Extracted records

##############################

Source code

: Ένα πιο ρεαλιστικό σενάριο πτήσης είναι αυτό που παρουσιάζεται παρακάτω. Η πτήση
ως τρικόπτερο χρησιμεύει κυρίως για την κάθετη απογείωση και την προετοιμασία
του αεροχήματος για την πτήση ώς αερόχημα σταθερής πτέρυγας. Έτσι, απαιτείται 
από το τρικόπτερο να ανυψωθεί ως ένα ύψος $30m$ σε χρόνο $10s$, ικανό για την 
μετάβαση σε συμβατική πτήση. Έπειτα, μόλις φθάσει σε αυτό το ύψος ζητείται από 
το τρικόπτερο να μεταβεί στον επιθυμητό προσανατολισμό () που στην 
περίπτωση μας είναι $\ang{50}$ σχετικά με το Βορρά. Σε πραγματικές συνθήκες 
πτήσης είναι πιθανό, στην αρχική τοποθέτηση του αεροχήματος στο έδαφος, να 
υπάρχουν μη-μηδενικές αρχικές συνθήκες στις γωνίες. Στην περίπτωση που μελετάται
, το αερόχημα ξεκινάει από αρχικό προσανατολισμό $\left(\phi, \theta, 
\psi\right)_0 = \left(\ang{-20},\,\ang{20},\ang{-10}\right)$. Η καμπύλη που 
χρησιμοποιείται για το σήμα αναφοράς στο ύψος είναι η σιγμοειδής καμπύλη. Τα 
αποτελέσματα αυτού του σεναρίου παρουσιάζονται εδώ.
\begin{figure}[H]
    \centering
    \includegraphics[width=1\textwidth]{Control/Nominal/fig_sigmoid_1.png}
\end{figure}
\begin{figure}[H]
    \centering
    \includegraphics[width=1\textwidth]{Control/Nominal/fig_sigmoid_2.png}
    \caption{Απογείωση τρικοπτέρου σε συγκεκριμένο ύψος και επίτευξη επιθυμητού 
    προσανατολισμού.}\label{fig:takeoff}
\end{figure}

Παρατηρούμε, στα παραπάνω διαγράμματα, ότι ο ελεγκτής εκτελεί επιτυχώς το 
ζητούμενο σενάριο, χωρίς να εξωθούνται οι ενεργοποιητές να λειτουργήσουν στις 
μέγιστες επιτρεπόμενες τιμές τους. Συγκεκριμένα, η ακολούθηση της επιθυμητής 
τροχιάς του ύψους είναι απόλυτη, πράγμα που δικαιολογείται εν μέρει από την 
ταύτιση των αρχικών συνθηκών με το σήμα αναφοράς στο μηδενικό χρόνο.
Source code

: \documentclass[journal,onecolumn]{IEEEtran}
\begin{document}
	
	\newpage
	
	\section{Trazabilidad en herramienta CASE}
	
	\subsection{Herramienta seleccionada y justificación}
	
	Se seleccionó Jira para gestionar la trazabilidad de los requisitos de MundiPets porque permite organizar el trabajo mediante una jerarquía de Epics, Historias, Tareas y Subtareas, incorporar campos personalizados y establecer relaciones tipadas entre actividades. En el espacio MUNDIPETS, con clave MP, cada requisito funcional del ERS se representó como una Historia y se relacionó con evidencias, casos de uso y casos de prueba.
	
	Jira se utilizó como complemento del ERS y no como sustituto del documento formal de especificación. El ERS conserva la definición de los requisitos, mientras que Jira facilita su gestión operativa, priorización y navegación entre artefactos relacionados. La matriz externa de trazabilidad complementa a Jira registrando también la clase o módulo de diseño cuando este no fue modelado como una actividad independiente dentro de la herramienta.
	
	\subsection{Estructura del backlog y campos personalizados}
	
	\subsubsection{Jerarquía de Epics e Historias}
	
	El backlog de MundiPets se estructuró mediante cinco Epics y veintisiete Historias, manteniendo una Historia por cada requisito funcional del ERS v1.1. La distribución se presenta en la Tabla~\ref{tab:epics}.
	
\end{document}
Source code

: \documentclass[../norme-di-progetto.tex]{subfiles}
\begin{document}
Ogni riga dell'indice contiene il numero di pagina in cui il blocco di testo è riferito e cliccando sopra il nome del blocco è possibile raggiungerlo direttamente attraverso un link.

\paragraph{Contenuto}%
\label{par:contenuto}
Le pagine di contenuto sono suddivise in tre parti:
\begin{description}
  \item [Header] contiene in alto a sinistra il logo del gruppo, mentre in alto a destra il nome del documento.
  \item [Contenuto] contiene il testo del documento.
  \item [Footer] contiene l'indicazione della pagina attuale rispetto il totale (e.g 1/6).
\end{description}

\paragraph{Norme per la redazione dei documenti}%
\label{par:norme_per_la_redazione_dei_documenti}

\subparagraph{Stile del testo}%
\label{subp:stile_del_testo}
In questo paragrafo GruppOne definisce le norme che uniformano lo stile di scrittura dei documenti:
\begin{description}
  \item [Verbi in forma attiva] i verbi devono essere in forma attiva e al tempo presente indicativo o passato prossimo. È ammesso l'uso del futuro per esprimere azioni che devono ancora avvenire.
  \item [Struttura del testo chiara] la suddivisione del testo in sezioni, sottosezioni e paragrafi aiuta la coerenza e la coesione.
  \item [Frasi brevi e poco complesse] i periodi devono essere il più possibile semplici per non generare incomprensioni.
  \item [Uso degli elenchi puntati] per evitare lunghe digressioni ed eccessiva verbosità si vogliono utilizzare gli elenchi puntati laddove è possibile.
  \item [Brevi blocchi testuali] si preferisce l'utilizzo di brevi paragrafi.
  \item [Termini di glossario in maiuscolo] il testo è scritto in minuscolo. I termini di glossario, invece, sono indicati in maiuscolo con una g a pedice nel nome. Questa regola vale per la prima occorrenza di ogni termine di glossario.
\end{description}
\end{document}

##############################

_What needs to be done:_
In full and verbatim, repeat the records given above.

_Response to the exercise:_
Source code

: Ένα πιο ρεαλιστικό σενάριο πτήσης είναι αυτό που παρουσιάζεται παρακάτω. Η πτήση
ως τρικόπτερο χρησιμεύει κυρίως για την κάθετη απογείωση και την προετοιμασία
του αεροχήματος για την πτήση ώς αερόχημα σταθερής πτέρυγας. Έτσι, απαιτείται 
από το τρικόπτερο να ανυψωθεί ως ένα ύψος $30m$ σε χρόνο $10s$, ικανό για την 
μετάβαση σε συμβατική πτήση. Έπειτα, μόλις φθάσει σε αυτό το ύψος ζητείται από 
το τρικόπτερο να μεταβεί στον επιθυμητό προσανατολισμό () που στην 
περίπτωση μας είναι $\ang{50}$ σχετικά με το Βορρά. Σε πραγματικές συνθήκες 
πτήσης είναι πιθανό, στην αρχική τοποθέτηση του αεροχήματος στο έδαφος, να 
υπάρχουν μη-μηδενικές αρχικές συνθήκες στις γωνίες. Στην περίπτωση που μελετάται
, το αερόχημα ξεκινάει από αρχικό προσανατολισμό $\left(\phi, \theta, 
\psi\right)_0 = \left(\ang{-20},\,\ang{20},\ang{-10}\right)$. Η καμπύλη που 
χρησιμοποιείται για το σήμα αναφοράς στο ύψος είναι η σιγμοειδής καμπύλη. Τα 
αποτελέσματα αυτού του σεναρίου παρουσιάζονται εδώ.
\begin{figure}[H]
    \centering
    \includegraphics[width=1\textwidth]{Control/Nominal/fig_sigmoid_1.png}
\end{figure}
\begin{figure}[H]
    \centering
    \includegraphics[width=1\textwidth]{Control/Nominal/fig_sigmoid_2.png}
    \caption{Απογείωση τρικοπτέρου σε συγκεκριμένο ύψος και επίτευξη επιθυμητού 
    προσανατολισμού.}\label{fig:takeoff}
\end{figure}

Παρατηρούμε, στα παραπάνω διαγράμματα, ότι ο ελεγκτής εκτελεί επιτυχώς το 
ζητούμενο σενάριο, χωρίς να εξωθούνται οι ενεργοποιητές να λειτουργήσουν στις 
μέγιστες επιτρεπόμενες τιμές τους. Συγκεκριμένα, η ακολούθηση της επιθυμητής 
τροχιάς του ύψους είναι απόλυτη, πράγμα που δικαιολογείται εν μέρει από την 
ταύτιση των αρχικών συνθηκών με το σήμα αναφοράς στο μηδενικό χρόνο.
Source code

: \documentclass[journal,onecolumn]{IEEEtran}
\begin{document}
	
	\newpage
	
	\section{Trazabilidad en herramienta CASE}
	
	\subsection{Herramienta seleccionada y justificación}
	
	Se seleccionó Jira para gestionar la trazabilidad de los requisitos de MundiPets porque permite organizar el trabajo mediante una jerarquía de Epics, Historias, Tareas y Subtareas, incorporar campos personalizados y establecer relaciones tipadas entre actividades. En el espacio MUNDIPETS, con clave MP, cada requisito funcional del ERS se representó como una Historia y se relacionó con evidencias, casos de uso y casos de prueba.
	
	Jira se utilizó como complemento del ERS y no como sustituto del documento formal de especificación. El ERS conserva la definición de los requisitos, mientras que Jira facilita su gestión operativa, priorización y navegación entre artefactos relacionados. La matriz externa de trazabilidad complementa a Jira registrando también la clase o módulo de diseño cuando este no fue modelado como una actividad independiente dentro de la herramienta.
	
	\subsection{Estructura del backlog y campos personalizados}
	
	\subsubsection{Jerarquía de Epics e Historias}
	
	El backlog de MundiPets se estructuró mediante cinco Epics y veintisiete Historias, manteniendo una Historia por cada requisito funcional del ERS v1.1. La distribución se presenta en la Tabla~\ref{tab:epics}.
	
\end{document}
Source code

: \documentclass[../norme-di-progetto.tex]{subfiles}
\begin{document}
Ogni riga dell'indice contiene il numero di pagina in cui il blocco di testo è riferito e cliccando sopra il nome del blocco è possibile raggiungerlo direttamente attraverso un link.

\paragraph{Contenuto}%
\label{par:contenuto}
Le pagine di contenuto sono suddivise in tre parti:
\begin{description}
  \item [Header] contiene in alto a sinistra il logo del gruppo, mentre in alto a destra il nome del documento.
  \item [Contenuto] contiene il testo del documento.
  \item [Footer] contiene l'indicazione della pagina attuale rispetto il totale (e.g 1/6).
\end{description}

\paragraph{Norme per la redazione dei documenti}%
\label{par:norme_per_la_redazione_dei_documenti}

\subparagraph{Stile del testo}%
\label{subp:stile_del_testo}
In questo paragrafo GruppOne definisce le norme che uniformano lo stile di scrittura dei documenti:
\begin{description}
  \item [Verbi in forma attiva] i verbi devono essere in forma attiva e al tempo presente indicativo o passato prossimo. È ammesso l'uso del futuro per esprimere azioni che devono ancora avvenire.
  \item [Struttura del testo chiara] la suddivisione del testo in sezioni, sottosezioni e paragrafi aiuta la coerenza e la coesione.
  \item [Frasi brevi e poco complesse] i periodi devono essere il più possibile semplici per non generare incomprensioni.
  \item [Uso degli elenchi puntati] per evitare lunghe digressioni ed eccessiva verbosità si vogliono utilizzare gli elenchi puntati laddove è possibile.
  \item [Brevi blocchi testuali] si preferisce l'utilizzo di brevi paragrafi.
  \item [Termini di glossario in maiuscolo] il testo è scritto in minuscolo. I termini di glossario, invece, sono indicati in maiuscolo con una g a pedice nel nome. Questa regola vale per la prima occorrenza di ogni termine di glossario.
\end{description}
\end{document}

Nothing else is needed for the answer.